═════ Records for the exercise ═════

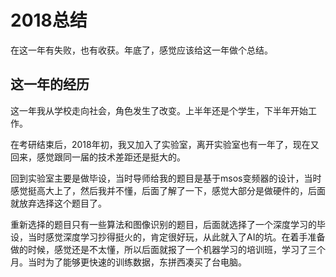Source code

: # 2018总结

在这一年有失败，也有收获。年底了，感觉应该给这一年做个总结。

## 这一年的经历

这一年我从学校走向社会，角色发生了改变。上半年还是个学生，下半年开始工作。

在考研结束后，2018年初，我又加入了实验室，离开实验室也有一年了，现在又回来，感觉跟同一届的技术差距还是挺大的。

回到实验室主要是做毕设，当时导师给我的题目是基于msos变频器的设计，当时感觉挺高大上了，然后我并不懂，后面了解了一下，感觉大部分是做硬件的，后面就放弃选择这个题目了。

重新选择的题目只有一些算法和图像识别的题目，后面就选择了一个深度学习的毕设，当时感觉深度学习抄得挺火的，肯定很好玩，从此就入了AI的坑。在着手准备做的时候，感觉还是不太懂，所以后面就报了一个机器学习的培训班，学习了三个月。当时为了能够更快速的训练数据，东拼西凑买了台电脑。
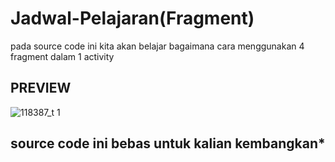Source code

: # Jadwal-Pelajaran(Fragment)
pada source code ini kita akan belajar bagaimana cara menggunakan 4 fragment dalam 1 activity

## PREVIEW

![118387_t 1](https://user-images.githubusercontent.com/34161835/36609358-30cb1fe2-18ff-11e8-8111-65b7c07e928b.gif)

## source code ini bebas untuk kalian kembangkan*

═════

Work required:
Repeat the entries word for word and skip the pictures.

Response area:
Source code

: # 2018总结

在这一年有失败，也有收获。年底了，感觉应该给这一年做个总结。

## 这一年的经历

这一年我从学校走向社会，角色发生了改变。上半年还是个学生，下半年开始工作。

在考研结束后，2018年初，我又加入了实验室，离开实验室也有一年了，现在又回来，感觉跟同一届的技术差距还是挺大的。

回到实验室主要是做毕设，当时导师给我的题目是基于msos变频器的设计，当时感觉挺高大上了，然后我并不懂，后面了解了一下，感觉大部分是做硬件的，后面就放弃选择这个题目了。

重新选择的题目只有一些算法和图像识别的题目，后面就选择了一个深度学习的毕设，当时感觉深度学习抄得挺火的，肯定很好玩，从此就入了AI的坑。在着手准备做的时候，感觉还是不太懂，所以后面就报了一个机器学习的培训班，学习了三个月。当时为了能够更快速的训练数据，东拼西凑买了台电脑。
Source code

: # Jadwal-Pelajaran(Fragment)
pada source code ini kita akan belajar bagaimana cara menggunakan 4 fragment dalam 1 activity

## PREVIEW

![118387_t 1](https://user-images.githubusercontent.com/34161835/36609358-30cb1fe2-18ff-11e8-8111-65b7c07e928b.gif)

## source code ini bebas untuk kalian kembangkan*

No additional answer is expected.